*** RAW DATA
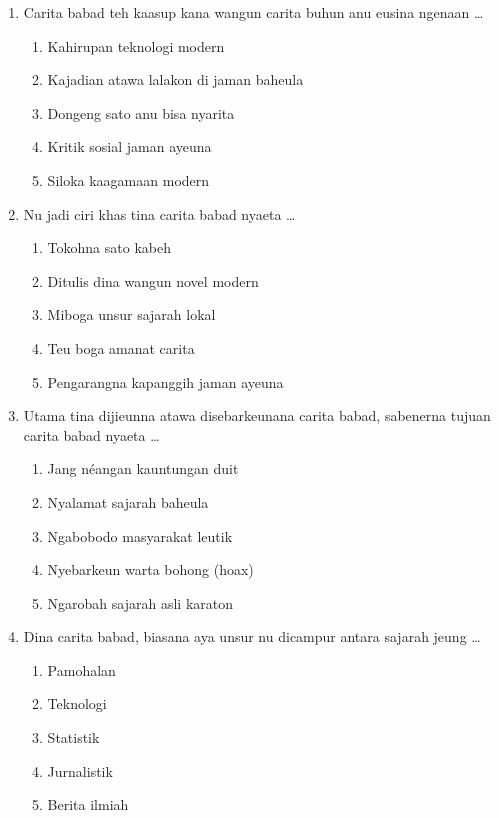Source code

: \documentclass[12pt,a4paper]{article}
\begin{document}
\begin{enumerate}[leftmargin=*]
\item Carita babad teh kaasup kana wangun carita buhun anu eusina ngenaan \dots
    \begin{enumerate}[label=\alph*.]
        \item Kahirupan teknologi modern
        \item Kajadian atawa lalakon di jaman baheula
        \item Dongeng sato anu bisa nyarita
        \item Kritik sosial jaman ayeuna
        \item Siloka kaagamaan modern
    \end{enumerate}

\item Nu jadi ciri khas tina carita babad nyaeta \dots
    \begin{enumerate}[label=\alph*.]
        \item Tokohna sato kabeh
        \item Ditulis dina wangun novel modern
        \item Miboga unsur sajarah lokal
        \item Teu boga amanat carita
        \item Pengarangna kapanggih jaman ayeuna
    \end{enumerate}

\item Utama tina dijieunna atawa disebarkeunana carita babad, sabenerna tujuan carita babad nyaeta \dots
    \begin{enumerate}[label=\alph*.]
        \item Jang néangan kauntungan duit
        \item Nyalamat sajarah baheula
        \item Ngabobodo masyarakat leutik
        \item Nyebarkeun warta bohong (hoax)
        \item Ngarobah sajarah asli karaton
    \end{enumerate}

\item Dina carita babad, biasana aya unsur nu dicampur antara sajarah jeung \dots
    \begin{enumerate}[label=\alph*.]
        \item Pamohalan
        \item Teknologi
        \item Statistik
        \item Jurnalistik
        \item Berita ilmiah
    \end{enumerate}


\end{enumerate}
\end{document}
******
### REQUIREMENT
Each line of the data that includes the word "ayeuna" counts once; report the total and nothing more.

### EXERCISE SOLUTION
2